Input data:
------------------------------------------------------------------------
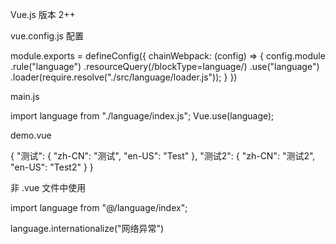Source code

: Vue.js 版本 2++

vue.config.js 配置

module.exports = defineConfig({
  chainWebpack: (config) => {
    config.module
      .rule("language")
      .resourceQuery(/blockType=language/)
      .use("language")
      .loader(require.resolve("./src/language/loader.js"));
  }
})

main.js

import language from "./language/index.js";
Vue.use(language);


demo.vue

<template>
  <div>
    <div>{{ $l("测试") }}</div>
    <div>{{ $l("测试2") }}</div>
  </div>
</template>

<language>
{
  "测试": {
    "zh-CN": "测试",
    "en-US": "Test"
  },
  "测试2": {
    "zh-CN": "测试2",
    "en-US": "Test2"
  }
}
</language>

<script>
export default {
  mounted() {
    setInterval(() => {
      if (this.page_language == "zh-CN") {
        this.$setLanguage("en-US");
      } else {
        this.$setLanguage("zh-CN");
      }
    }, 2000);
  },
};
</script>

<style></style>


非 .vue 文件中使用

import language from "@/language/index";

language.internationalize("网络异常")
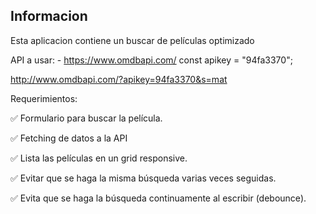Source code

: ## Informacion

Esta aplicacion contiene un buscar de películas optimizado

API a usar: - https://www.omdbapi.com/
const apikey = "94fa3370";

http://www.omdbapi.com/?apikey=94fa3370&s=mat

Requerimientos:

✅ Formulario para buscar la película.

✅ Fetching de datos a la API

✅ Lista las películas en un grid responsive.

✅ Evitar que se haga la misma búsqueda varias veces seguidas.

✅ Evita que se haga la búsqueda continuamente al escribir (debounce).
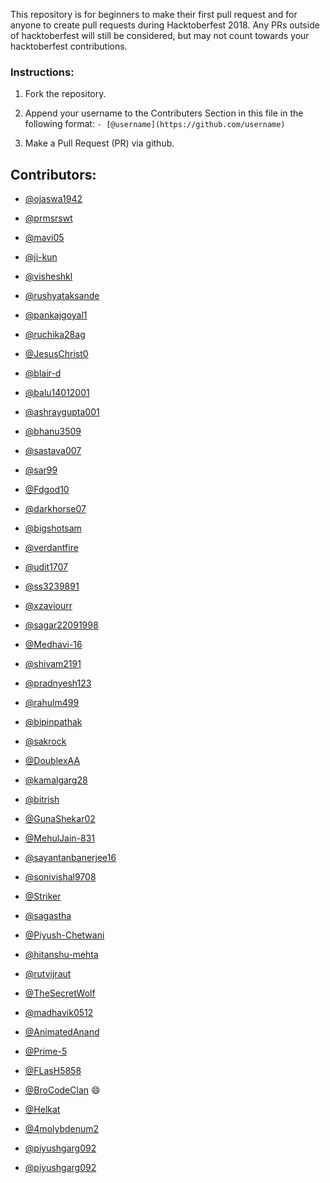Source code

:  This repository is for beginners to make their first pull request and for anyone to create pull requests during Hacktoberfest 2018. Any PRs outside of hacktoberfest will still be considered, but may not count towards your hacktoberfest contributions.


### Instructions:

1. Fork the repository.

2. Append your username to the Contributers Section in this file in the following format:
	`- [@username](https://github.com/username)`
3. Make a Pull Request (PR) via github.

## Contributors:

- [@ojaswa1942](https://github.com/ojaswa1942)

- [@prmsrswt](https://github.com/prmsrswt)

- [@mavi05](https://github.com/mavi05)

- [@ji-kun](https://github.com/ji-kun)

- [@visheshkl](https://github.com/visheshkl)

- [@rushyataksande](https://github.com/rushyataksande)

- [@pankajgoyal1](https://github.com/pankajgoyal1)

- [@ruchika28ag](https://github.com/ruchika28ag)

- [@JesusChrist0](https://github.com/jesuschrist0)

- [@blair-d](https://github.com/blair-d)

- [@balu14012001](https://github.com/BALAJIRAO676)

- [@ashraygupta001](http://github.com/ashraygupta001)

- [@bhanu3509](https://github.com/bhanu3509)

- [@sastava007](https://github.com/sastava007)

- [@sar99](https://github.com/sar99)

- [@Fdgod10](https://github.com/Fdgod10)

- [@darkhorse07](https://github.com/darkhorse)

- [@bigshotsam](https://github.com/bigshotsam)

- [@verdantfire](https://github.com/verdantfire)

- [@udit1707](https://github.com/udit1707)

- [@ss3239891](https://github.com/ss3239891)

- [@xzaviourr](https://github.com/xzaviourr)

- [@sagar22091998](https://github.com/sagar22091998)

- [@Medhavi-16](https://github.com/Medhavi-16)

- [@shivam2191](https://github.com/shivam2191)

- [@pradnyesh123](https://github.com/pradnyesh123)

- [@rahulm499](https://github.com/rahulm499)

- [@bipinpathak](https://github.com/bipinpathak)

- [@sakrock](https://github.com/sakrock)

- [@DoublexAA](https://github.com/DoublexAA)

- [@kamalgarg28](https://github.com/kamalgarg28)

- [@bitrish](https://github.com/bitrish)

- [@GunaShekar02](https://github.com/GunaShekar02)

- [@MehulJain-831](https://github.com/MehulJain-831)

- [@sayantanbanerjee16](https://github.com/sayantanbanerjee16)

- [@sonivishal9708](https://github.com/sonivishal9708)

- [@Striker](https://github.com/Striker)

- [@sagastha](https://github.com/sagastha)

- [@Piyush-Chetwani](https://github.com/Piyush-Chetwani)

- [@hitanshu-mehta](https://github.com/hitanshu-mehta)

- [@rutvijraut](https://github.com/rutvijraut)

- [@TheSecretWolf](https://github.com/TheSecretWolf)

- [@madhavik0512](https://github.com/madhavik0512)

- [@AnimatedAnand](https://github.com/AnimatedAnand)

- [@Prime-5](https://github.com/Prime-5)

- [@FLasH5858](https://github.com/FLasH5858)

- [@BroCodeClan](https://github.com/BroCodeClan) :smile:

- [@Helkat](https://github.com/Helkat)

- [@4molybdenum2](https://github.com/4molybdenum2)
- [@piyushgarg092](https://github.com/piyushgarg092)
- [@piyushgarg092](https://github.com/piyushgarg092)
------------------------------------------------------------------------
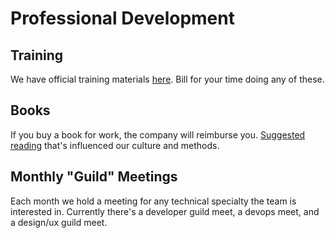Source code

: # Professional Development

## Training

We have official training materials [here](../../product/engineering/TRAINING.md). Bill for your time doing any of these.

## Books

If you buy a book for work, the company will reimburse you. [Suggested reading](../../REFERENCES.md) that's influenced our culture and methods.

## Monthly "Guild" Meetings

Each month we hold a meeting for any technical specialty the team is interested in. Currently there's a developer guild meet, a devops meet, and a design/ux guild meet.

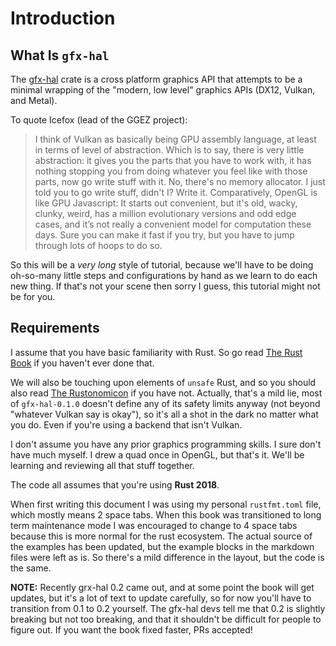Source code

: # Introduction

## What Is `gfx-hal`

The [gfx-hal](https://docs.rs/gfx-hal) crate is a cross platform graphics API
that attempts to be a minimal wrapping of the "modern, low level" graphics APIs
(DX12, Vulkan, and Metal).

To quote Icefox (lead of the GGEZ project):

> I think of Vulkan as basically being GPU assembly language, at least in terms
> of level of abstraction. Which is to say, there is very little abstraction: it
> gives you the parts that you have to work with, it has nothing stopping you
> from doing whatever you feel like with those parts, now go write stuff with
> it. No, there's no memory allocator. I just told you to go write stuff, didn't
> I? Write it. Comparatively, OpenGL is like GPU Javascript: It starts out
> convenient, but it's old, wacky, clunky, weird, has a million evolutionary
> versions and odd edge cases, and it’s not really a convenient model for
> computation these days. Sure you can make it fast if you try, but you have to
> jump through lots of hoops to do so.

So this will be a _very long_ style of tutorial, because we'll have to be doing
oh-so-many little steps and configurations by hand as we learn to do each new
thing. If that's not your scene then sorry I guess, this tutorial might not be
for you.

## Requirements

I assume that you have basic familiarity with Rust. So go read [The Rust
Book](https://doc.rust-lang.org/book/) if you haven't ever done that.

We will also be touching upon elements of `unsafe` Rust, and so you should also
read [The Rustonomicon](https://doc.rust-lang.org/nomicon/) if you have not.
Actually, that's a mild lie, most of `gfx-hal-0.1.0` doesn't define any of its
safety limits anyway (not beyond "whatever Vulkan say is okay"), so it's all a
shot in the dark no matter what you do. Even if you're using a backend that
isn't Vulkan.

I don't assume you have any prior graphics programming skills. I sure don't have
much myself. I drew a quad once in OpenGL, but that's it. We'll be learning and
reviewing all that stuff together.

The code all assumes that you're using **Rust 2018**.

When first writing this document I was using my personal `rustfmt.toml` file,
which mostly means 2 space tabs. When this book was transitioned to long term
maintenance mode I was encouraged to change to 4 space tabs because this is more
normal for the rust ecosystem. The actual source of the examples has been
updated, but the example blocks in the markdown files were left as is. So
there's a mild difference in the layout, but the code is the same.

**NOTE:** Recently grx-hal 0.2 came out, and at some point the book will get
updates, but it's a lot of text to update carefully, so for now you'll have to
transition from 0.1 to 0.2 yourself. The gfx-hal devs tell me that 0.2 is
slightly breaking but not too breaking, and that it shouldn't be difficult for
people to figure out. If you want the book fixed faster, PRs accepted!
------------------------------------------------------------------------
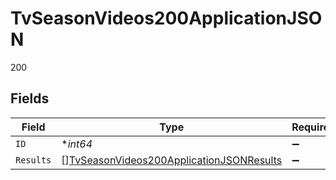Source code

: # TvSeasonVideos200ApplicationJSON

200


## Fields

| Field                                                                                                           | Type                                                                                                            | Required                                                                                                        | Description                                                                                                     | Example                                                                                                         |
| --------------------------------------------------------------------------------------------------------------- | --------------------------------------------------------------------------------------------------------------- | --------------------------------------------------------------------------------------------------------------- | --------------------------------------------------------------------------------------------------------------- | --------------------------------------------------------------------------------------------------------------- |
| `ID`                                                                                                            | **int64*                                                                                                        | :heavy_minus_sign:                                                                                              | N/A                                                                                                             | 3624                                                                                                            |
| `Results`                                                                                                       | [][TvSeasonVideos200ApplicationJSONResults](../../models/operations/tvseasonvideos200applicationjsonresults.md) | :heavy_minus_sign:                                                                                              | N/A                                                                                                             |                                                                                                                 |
------------------------------------------------------------------------
Prompt:
Copy out each line of the data above, exactly, if it lies between the line holding "- [@ruchika28ag](https://github.com/ruchika28ag)" and the line holding "- [@sakrock](https://github.com/sakrock)", inclusive; copy no other line.

Answer to this exercise:
- [@ruchika28ag](https://github.com/ruchika28ag)

- [@JesusChrist0](https://github.com/jesuschrist0)

- [@blair-d](https://github.com/blair-d)

- [@balu14012001](https://github.com/BALAJIRAO676)

- [@ashraygupta001](http://github.com/ashraygupta001)

- [@bhanu3509](https://github.com/bhanu3509)

- [@sastava007](https://github.com/sastava007)

- [@sar99](https://github.com/sar99)

- [@Fdgod10](https://github.com/Fdgod10)

- [@darkhorse07](https://github.com/darkhorse)

- [@bigshotsam](https://github.com/bigshotsam)

- [@verdantfire](https://github.com/verdantfire)

- [@udit1707](https://github.com/udit1707)

- [@ss3239891](https://github.com/ss3239891)

- [@xzaviourr](https://github.com/xzaviourr)

- [@sagar22091998](https://github.com/sagar22091998)

- [@Medhavi-16](https://github.com/Medhavi-16)

- [@shivam2191](https://github.com/shivam2191)

- [@pradnyesh123](https://github.com/pradnyesh123)

- [@rahulm499](https://github.com/rahulm499)

- [@bipinpathak](https://github.com/bipinpathak)

- [@sakrock](https://github.com/sakrock)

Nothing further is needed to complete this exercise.